**** Records shown ****

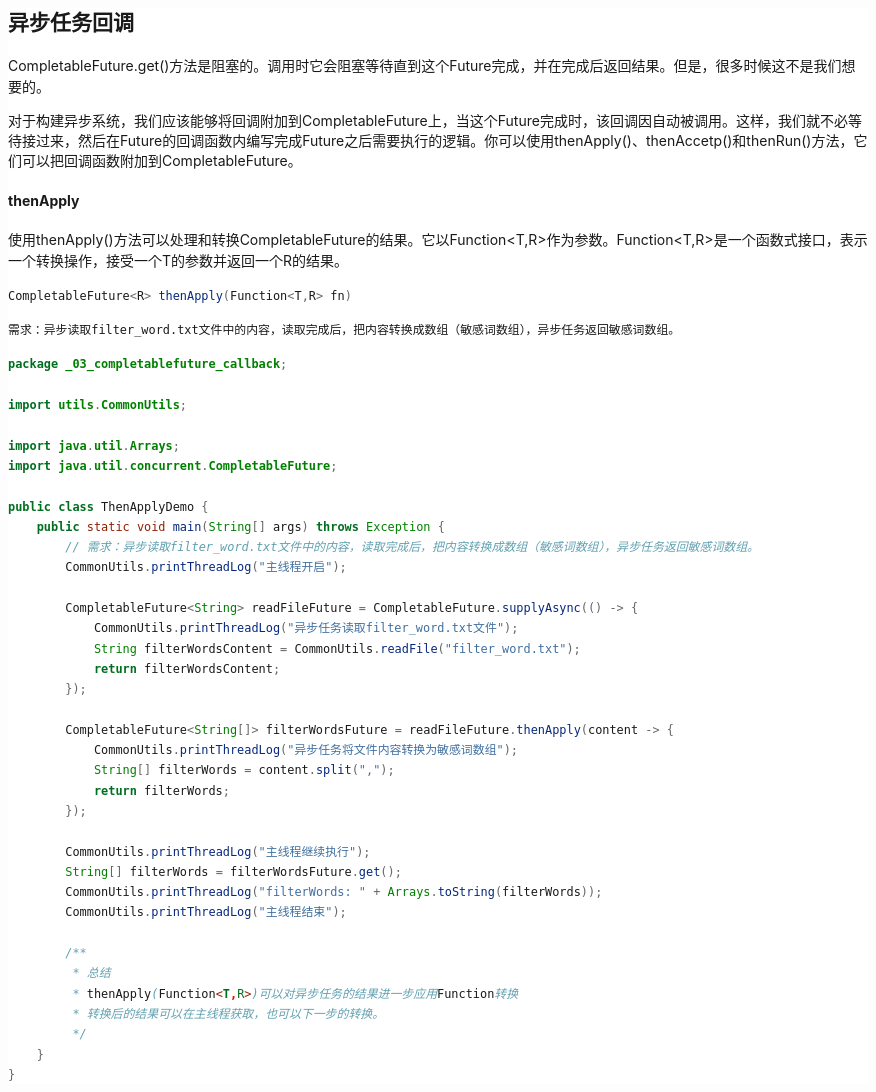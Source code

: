 ## 异步任务回调
CompletableFuture.get()方法是阻塞的。调用时它会阻塞等待直到这个Future完成，并在完成后返回结果。但是，很多时候这不是我们想要的。

对于构建异步系统，我们应该能够将回调附加到CompletableFuture上，当这个Future完成时，该回调因自动被调用。这样，我们就不必等待接过来，然后在Future的回调函数内编写完成Future之后需要执行的逻辑。你可以使用thenApply()、thenAccetp()和thenRun()方法，它们可以把回调函数附加到CompletableFuture。

#### thenApply
使用thenApply()方法可以处理和转换CompletableFuture的结果。它以Function<T,R>作为参数。Function<T,R>是一个函数式接口，表示一个转换操作，接受一个T的参数并返回一个R的结果。

```java
CompletableFuture<R> thenApply(Function<T,R> fn)
```

	需求：异步读取filter_word.txt文件中的内容，读取完成后，把内容转换成数组（敏感词数组），异步任务返回敏感词数组。

```java
package _03_completablefuture_callback;

import utils.CommonUtils;

import java.util.Arrays;
import java.util.concurrent.CompletableFuture;

public class ThenApplyDemo {
    public static void main(String[] args) throws Exception {
        // 需求：异步读取filter_word.txt文件中的内容，读取完成后，把内容转换成数组（敏感词数组），异步任务返回敏感词数组。
        CommonUtils.printThreadLog("主线程开启");

        CompletableFuture<String> readFileFuture = CompletableFuture.supplyAsync(() -> {
            CommonUtils.printThreadLog("异步任务读取filter_word.txt文件");
            String filterWordsContent = CommonUtils.readFile("filter_word.txt");
            return filterWordsContent;
        });

        CompletableFuture<String[]> filterWordsFuture = readFileFuture.thenApply(content -> {
            CommonUtils.printThreadLog("异步任务将文件内容转换为敏感词数组");
            String[] filterWords = content.split(",");
            return filterWords;
        });

        CommonUtils.printThreadLog("主线程继续执行");
        String[] filterWords = filterWordsFuture.get();
        CommonUtils.printThreadLog("filterWords: " + Arrays.toString(filterWords));
        CommonUtils.printThreadLog("主线程结束");

        /**
         * 总结
         * thenApply(Function<T,R>)可以对异步任务的结果进一步应用Function转换
         * 转换后的结果可以在主线程获取，也可以下一步的转换。
         */
    }
}

```
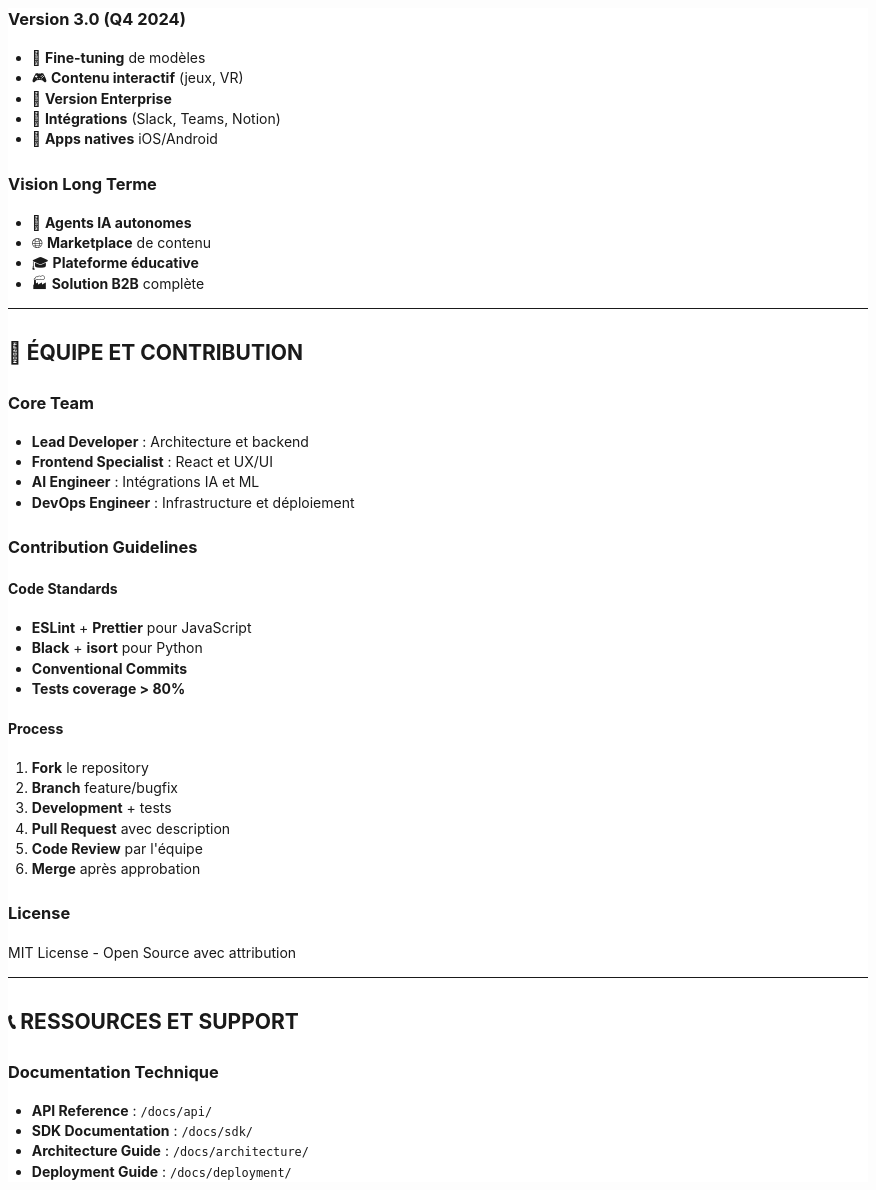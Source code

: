 ### **Version 3.0 (Q4 2024)**
- 🧠 **Fine-tuning** de modèles
- 🎮 **Contenu interactif** (jeux, VR)
- 🏢 **Version Enterprise**
- 🔄 **Intégrations** (Slack, Teams, Notion)
- 📱 **Apps natives** iOS/Android

### **Vision Long Terme**
- 🤖 **Agents IA autonomes**
- 🌐 **Marketplace** de contenu
- 🎓 **Plateforme éducative**
- 🏭 **Solution B2B** complète

---

## 👥 **ÉQUIPE ET CONTRIBUTION**

### **Core Team**
- **Lead Developer** : Architecture et backend
- **Frontend Specialist** : React et UX/UI
- **AI Engineer** : Intégrations IA et ML
- **DevOps Engineer** : Infrastructure et déploiement

### **Contribution Guidelines**

#### **Code Standards**
- **ESLint** + **Prettier** pour JavaScript
- **Black** + **isort** pour Python
- **Conventional Commits**
- **Tests coverage > 80%**

#### **Process**
1. **Fork** le repository
2. **Branch** feature/bugfix
3. **Development** + tests
4. **Pull Request** avec description
5. **Code Review** par l'équipe
6. **Merge** après approbation

### **License**
MIT License - Open Source avec attribution

---

## 📞 **RESSOURCES ET SUPPORT**

### **Documentation Technique**
- **API Reference** : `/docs/api/`
- **SDK Documentation** : `/docs/sdk/`
- **Architecture Guide** : `/docs/architecture/`
- **Deployment Guide** : `/docs/deployment/`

****

▶ **What is expected**: Exactly the lines from the one containing "## 👥 **ÉQUIPE ET CONTRIBUTION**" through the final line of the records must appear in your reply, and no others.

▶ **Response to this task**:
## 👥 **ÉQUIPE ET CONTRIBUTION**

### **Core Team**
- **Lead Developer** : Architecture et backend
- **Frontend Specialist** : React et UX/UI
- **AI Engineer** : Intégrations IA et ML
- **DevOps Engineer** : Infrastructure et déploiement

### **Contribution Guidelines**

#### **Code Standards**
- **ESLint** + **Prettier** pour JavaScript
- **Black** + **isort** pour Python
- **Conventional Commits**
- **Tests coverage > 80%**

#### **Process**
1. **Fork** le repository
2. **Branch** feature/bugfix
3. **Development** + tests
4. **Pull Request** avec description
5. **Code Review** par l'équipe
6. **Merge** après approbation

### **License**
MIT License - Open Source avec attribution

---

## 📞 **RESSOURCES ET SUPPORT**

### **Documentation Technique**
- **API Reference** : `/docs/api/`
- **SDK Documentation** : `/docs/sdk/`
- **Architecture Guide** : `/docs/architecture/`
- **Deployment Guide** : `/docs/deployment/`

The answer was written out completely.